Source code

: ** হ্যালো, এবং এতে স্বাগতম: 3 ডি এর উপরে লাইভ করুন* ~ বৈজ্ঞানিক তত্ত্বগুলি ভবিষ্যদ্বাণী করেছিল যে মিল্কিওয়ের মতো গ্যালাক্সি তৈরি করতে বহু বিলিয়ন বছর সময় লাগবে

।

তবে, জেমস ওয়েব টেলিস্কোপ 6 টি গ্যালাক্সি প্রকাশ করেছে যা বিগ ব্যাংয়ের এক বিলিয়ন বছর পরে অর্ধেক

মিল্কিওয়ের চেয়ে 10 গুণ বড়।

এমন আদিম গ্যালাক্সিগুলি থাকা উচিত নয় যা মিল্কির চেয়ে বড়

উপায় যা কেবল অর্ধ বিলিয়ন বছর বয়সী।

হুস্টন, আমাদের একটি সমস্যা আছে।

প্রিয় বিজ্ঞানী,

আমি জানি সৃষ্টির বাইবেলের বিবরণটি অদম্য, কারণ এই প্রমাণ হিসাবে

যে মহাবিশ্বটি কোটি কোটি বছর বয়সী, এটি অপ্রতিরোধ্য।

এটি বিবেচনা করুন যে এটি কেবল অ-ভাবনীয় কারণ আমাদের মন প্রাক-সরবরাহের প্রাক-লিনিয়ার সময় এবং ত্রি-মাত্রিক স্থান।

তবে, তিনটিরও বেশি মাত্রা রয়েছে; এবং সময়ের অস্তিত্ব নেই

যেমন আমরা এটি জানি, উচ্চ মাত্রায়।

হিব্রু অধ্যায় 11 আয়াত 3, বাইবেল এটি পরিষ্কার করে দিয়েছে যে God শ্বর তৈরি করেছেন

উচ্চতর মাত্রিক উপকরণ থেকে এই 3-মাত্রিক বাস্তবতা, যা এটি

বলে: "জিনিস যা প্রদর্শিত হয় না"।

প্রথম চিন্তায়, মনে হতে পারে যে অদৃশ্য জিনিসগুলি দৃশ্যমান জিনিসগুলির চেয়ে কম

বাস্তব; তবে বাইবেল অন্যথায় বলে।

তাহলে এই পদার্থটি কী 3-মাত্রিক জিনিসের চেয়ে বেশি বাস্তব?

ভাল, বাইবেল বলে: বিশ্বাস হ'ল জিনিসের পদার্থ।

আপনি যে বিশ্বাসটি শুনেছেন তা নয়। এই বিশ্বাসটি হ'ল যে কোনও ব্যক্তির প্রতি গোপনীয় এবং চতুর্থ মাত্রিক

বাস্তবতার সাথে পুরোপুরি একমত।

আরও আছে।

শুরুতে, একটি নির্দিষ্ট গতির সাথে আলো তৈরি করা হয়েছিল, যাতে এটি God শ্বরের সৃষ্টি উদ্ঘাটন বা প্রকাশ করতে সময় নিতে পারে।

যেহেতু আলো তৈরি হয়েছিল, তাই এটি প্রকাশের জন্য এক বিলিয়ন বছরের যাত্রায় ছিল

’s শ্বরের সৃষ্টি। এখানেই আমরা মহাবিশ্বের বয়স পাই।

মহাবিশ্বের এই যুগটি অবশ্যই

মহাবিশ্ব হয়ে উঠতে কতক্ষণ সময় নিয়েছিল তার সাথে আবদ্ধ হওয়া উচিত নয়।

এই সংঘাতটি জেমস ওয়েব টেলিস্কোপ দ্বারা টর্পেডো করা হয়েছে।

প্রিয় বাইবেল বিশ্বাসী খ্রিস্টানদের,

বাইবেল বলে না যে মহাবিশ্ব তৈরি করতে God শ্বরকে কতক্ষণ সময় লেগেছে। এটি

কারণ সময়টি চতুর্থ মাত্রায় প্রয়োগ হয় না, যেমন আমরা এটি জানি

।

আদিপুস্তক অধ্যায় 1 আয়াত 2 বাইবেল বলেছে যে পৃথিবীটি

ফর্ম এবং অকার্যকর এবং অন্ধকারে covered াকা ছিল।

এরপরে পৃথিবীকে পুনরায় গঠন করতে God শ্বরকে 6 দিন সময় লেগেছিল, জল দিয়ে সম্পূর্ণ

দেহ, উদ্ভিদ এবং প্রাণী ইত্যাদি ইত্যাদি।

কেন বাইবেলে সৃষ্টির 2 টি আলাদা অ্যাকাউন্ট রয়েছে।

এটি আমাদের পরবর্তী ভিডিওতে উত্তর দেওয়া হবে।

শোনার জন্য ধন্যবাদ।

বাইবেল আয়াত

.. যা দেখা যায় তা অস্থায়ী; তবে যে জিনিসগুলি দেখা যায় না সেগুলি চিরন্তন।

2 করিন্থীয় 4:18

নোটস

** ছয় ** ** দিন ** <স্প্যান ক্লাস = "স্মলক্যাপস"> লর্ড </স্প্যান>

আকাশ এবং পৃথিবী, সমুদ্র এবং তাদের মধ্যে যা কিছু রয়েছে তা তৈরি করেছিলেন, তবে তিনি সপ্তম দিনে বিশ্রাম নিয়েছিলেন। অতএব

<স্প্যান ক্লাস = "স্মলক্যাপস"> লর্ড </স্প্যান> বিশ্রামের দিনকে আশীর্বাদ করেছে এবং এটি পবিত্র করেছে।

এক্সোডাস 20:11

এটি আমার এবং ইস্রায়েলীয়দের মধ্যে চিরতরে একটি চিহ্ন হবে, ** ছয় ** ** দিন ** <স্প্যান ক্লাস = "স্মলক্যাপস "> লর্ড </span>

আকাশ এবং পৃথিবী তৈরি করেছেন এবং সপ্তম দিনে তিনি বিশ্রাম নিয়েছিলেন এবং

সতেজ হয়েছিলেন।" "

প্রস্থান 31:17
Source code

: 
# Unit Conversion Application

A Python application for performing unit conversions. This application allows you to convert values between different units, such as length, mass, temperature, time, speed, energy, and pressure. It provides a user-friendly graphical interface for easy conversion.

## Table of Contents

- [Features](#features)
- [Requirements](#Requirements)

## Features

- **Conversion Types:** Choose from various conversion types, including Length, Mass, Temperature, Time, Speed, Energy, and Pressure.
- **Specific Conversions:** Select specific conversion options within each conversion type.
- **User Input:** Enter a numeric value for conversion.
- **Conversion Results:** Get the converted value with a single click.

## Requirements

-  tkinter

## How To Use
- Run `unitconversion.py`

---

# Task details
Where the listing above reaches the line that contains "যে মহাবিশ্বটি কোটি", start retyping, and finish with the line that contains "ফর্ম এবং অকার্যকর"; reproduce those lines exactly and no others.

# Task result
যে মহাবিশ্বটি কোটি কোটি বছর বয়সী, এটি অপ্রতিরোধ্য।

এটি বিবেচনা করুন যে এটি কেবল অ-ভাবনীয় কারণ আমাদের মন প্রাক-সরবরাহের প্রাক-লিনিয়ার সময় এবং ত্রি-মাত্রিক স্থান।

তবে, তিনটিরও বেশি মাত্রা রয়েছে; এবং সময়ের অস্তিত্ব নেই

যেমন আমরা এটি জানি, উচ্চ মাত্রায়।

হিব্রু অধ্যায় 11 আয়াত 3, বাইবেল এটি পরিষ্কার করে দিয়েছে যে God শ্বর তৈরি করেছেন

উচ্চতর মাত্রিক উপকরণ থেকে এই 3-মাত্রিক বাস্তবতা, যা এটি

বলে: "জিনিস যা প্রদর্শিত হয় না"।

প্রথম চিন্তায়, মনে হতে পারে যে অদৃশ্য জিনিসগুলি দৃশ্যমান জিনিসগুলির চেয়ে কম

বাস্তব; তবে বাইবেল অন্যথায় বলে।

তাহলে এই পদার্থটি কী 3-মাত্রিক জিনিসের চেয়ে বেশি বাস্তব?

ভাল, বাইবেল বলে: বিশ্বাস হ'ল জিনিসের পদার্থ।

আপনি যে বিশ্বাসটি শুনেছেন তা নয়। এই বিশ্বাসটি হ'ল যে কোনও ব্যক্তির প্রতি গোপনীয় এবং চতুর্থ মাত্রিক

বাস্তবতার সাথে পুরোপুরি একমত।

আরও আছে।

শুরুতে, একটি নির্দিষ্ট গতির সাথে আলো তৈরি করা হয়েছিল, যাতে এটি God শ্বরের সৃষ্টি উদ্ঘাটন বা প্রকাশ করতে সময় নিতে পারে।

যেহেতু আলো তৈরি হয়েছিল, তাই এটি প্রকাশের জন্য এক বিলিয়ন বছরের যাত্রায় ছিল

’s শ্বরের সৃষ্টি। এখানেই আমরা মহাবিশ্বের বয়স পাই।

মহাবিশ্বের এই যুগটি অবশ্যই

মহাবিশ্ব হয়ে উঠতে কতক্ষণ সময় নিয়েছিল তার সাথে আবদ্ধ হওয়া উচিত নয়।

এই সংঘাতটি জেমস ওয়েব টেলিস্কোপ দ্বারা টর্পেডো করা হয়েছে।

প্রিয় বাইবেল বিশ্বাসী খ্রিস্টানদের,

বাইবেল বলে না যে মহাবিশ্ব তৈরি করতে God শ্বরকে কতক্ষণ সময় লেগেছে। এটি

কারণ সময়টি চতুর্থ মাত্রায় প্রয়োগ হয় না, যেমন আমরা এটি জানি

।

আদিপুস্তক অধ্যায় 1 আয়াত 2 বাইবেল বলেছে যে পৃথিবীটি

ফর্ম এবং অকার্যকর এবং অন্ধকারে covered াকা ছিল।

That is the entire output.